On with the album! Los Angeles is a delight to listen to as a whole the pieces surge into one another in a crackly soup of liquid beats and soulful vibes. Off-kilter synths play off the wonky beats to make an organic and warm sounding piece of work.

Some people may find it all quite ambient and relaxing but if your lucky enough to have caught him live on a big soundsystem then it’s very likely you have felt the full sonic force of his work and then been compelled to dance in strange new shapes that you didn’t quite know you could do.



You can’t really contain his sound in mere youtube form though to be fair, but you get the idea.

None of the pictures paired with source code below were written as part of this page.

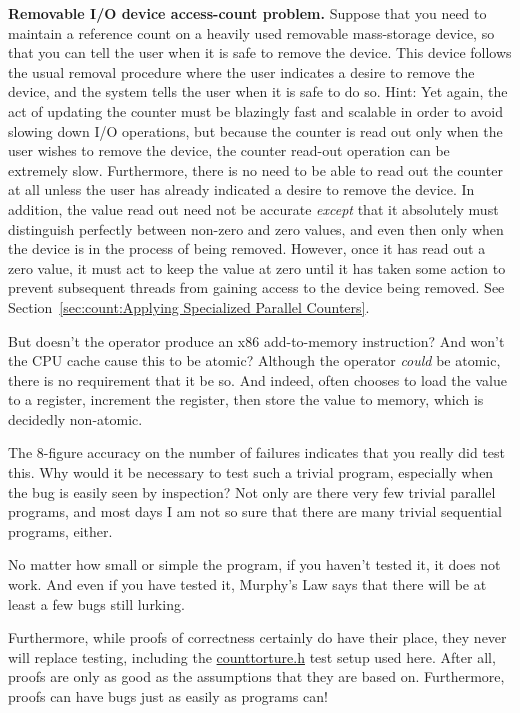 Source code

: \QuickQ{}
	{ \bfseries Removable I/O device access-count problem. }
	Suppose that you need to maintain a reference count on a
	heavily used removable mass-storage device, so that you
	can tell the user when it is safe to remove the device.
	This device follows the usual removal procedure where
	the user indicates a desire to remove the device, and
	the system tells the user when it is safe to do so.
\QuickA{}
	Hint: Yet again, the act of updating the counter must be blazingly
	fast and scalable in order to avoid slowing down I/O operations,
	but because the counter is read out only when the
	user wishes to remove the device, the counter read-out
	operation can be extremely slow.
	Furthermore, there is no need to be able to read out
	the counter at all unless the user has already indicated
	a desire to remove the device.
	In addition, the value read out need not be accurate
	\emph{except} that it absolutely must distinguish perfectly
	between non-zero and zero values, and even then only when
	the device is in the process of being removed.
	However, once it has read out a zero value, it must act
	to keep the value at zero until it has taken some action
	to prevent subsequent threads from gaining access to the
	device being removed.
	See Section~\ref{sec:count:Applying Specialized Parallel Counters}.

\QuickQ{}
	But doesn't the \co{++} operator produce an x86 add-to-memory
	instruction?
	And won't the CPU cache cause this to be atomic?
\QuickA{}
	Although the \co{++} operator \emph{could} be atomic, there
	is no requirement that it be so.
	And indeed,  often
	chooses to load the value to a register, increment
	the register, then store the value to memory, which is
	decidedly non-atomic.

\QuickQ{}
	The 8-figure accuracy on the number of failures indicates
	that you really did test this.
	Why would it be necessary to test such a trivial program,
	especially when the bug is easily seen by inspection?
\QuickA{}
	Not only are there very few
	trivial parallel programs, and most days I am
	not so sure that there are many trivial sequential programs, either.

	No matter how small or simple the program, if you haven't tested
	it, it does not work.
	And even if you have tested it, Murphy's Law says that there will
	be at least a few bugs still lurking.

	Furthermore, while proofs of correctness certainly do have their
	place, they never will replace testing, including the
	\url{counttorture.h} test setup used here.
	After all, proofs are only as good as the assumptions that they
	are based on.
	Furthermore, proofs can have bugs just as easily as programs can!

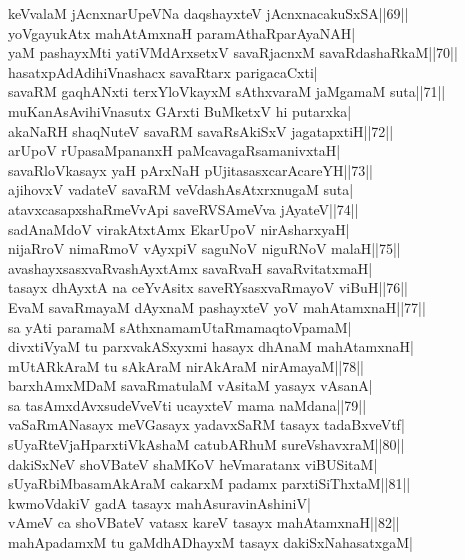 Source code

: \documentclass{article}
\begin{document}
keVvalaM jAcnxnarUpeVNa daqshayxteV jAcnxnacakuSxSA||69||\\
yoVgayukAtx mahAtAmxnaH paramAthaRparAyaNAH|\\
yaM pashayxMti yatiVMdArxsetxV savaRjacnxM savaRdashaRkaM||70||\\
hasatxpAdAdihiVnashacx savaRtarx parigacaCxti|\\
savaRM gaqhANxti terxYloVkayxM sAthxvaraM jaMgamaM suta||71||\\
muKanAsAvihiVnasutx GArxti BuMketxV hi putarxka|\\
akaNaRH shaqNuteV savaRM savaRsAkiSxV jagatapxtiH||72||\\
arUpoV rUpasaMpananxH paMcavagaRsamanivxtaH|\\
savaRloVkasayx yaH pArxNaH pUjitasasxcarAcareYH||73||\\
ajihovxV vadateV savaRM veVdashAsAtxrxnugaM suta|\\
atavxcasapxshaRmeVvApi saveRVSAmeVva jAyateV||74||\\
sadAnaMdoV virakAtxtAmx EkarUpoV nirAsharxyaH|\\
nijaRroV nimaRmoV vAyxpiV saguNoV niguRNoV malaH||75||\\
avashayxsasxvaRvashAyxtAmx savaRvaH savaRvitatxmaH|\\
tasayx dhAyxtA na ceYvAsitx saveRYsasxvaRmayoV viBuH||76||\\
EvaM savaRmayaM dAyxnaM pashayxteV yoV mahAtamxnaH||77||\\
sa yAti paramaM sAthxnamamUtaRmamaqtoVpamaM|\\
divxtiVyaM tu parxvakASxyxmi hasayx dhAnaM mahAtamxnaH|\\
mUtARkAraM tu sAkAraM nirAkAraM nirAmayaM||78||\\
barxhAmxMDaM savaRmatulaM vAsitaM yasayx vAsanA|\\
sa tasAmxdAvxsudeVveVti ucayxteV mama naMdana||79||\\
vaSaRmANasayx meVGasayx yadavxSaRM tasayx tadaBxveVtf|\\
sUyaRteVjaHparxtiVkAshaM catubARhuM sureVshavxraM||80||\\
dakiSxNeV shoVBateV shaMKoV heVmaratanx viBUSitaM|\\
sUyaRbiMbasamAkAraM cakarxM padamx parxtiSiThxtaM||81||\\
kwmoVdakiV gadA tasayx mahAsuravinAshiniV|\\
vAmeV ca shoVBateV vatasx kareV tasayx mahAtamxnaH||82||\\
mahApadamxM tu gaMdhADhayxM tasayx dakiSxNahasatxgaM|\\
\end{document}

Highlights from Los Angeles include the little opener Brainfeeder which comes at you like a warm crackle drenched Burial remix of something from Kid A. Beginners Falafel is a dreamy bass ridden larva lamp of a track with a subtle and gloopy groove. Others are more beat driven like the eastern jangle of Melt! Or Camel, which also layers strings and vocal snippets to great effect. His use of drum samples really are inspired, you get electro booms offset with organic djembe or other percussion that creates a world of it’s own. GNG BNG sounds like a old school gangster film soundtrack mixed with a more subtle version of Public Enemy’s wall of noise approach. Parisian Goldfish continues in this vain too. If I had to choose one track though and only one it would be the beautiful Robertaflak, which features the vocal talents of Dolly in a moving slice of laidback jazz reminiscent of his family’s past and his hip-hop present.

There is no Post J Dilla Filla here.

Check out that very wrong video of Parisian Goldfish by Tim & Eric of Adult Swim Fame, who coincidently FlyLo makes a lot of the music for can be found here (WARNING NOT SAFE FOR EYES LET ALONE WORK! May contain nuts):

http://www.dancefloordale.com/

If you have been enjoying Flying Lotus and need another fix you could do worse than check out his LA EP’s one to three. The first is a collection of the odd album track and new material and the second is a killer set of remixes highlights of which include Mike Slott’s wonky monster and Martyn’s sublime version of Robbertaflak. EP three will be out next year I would imagine and I have no idea what will be on it.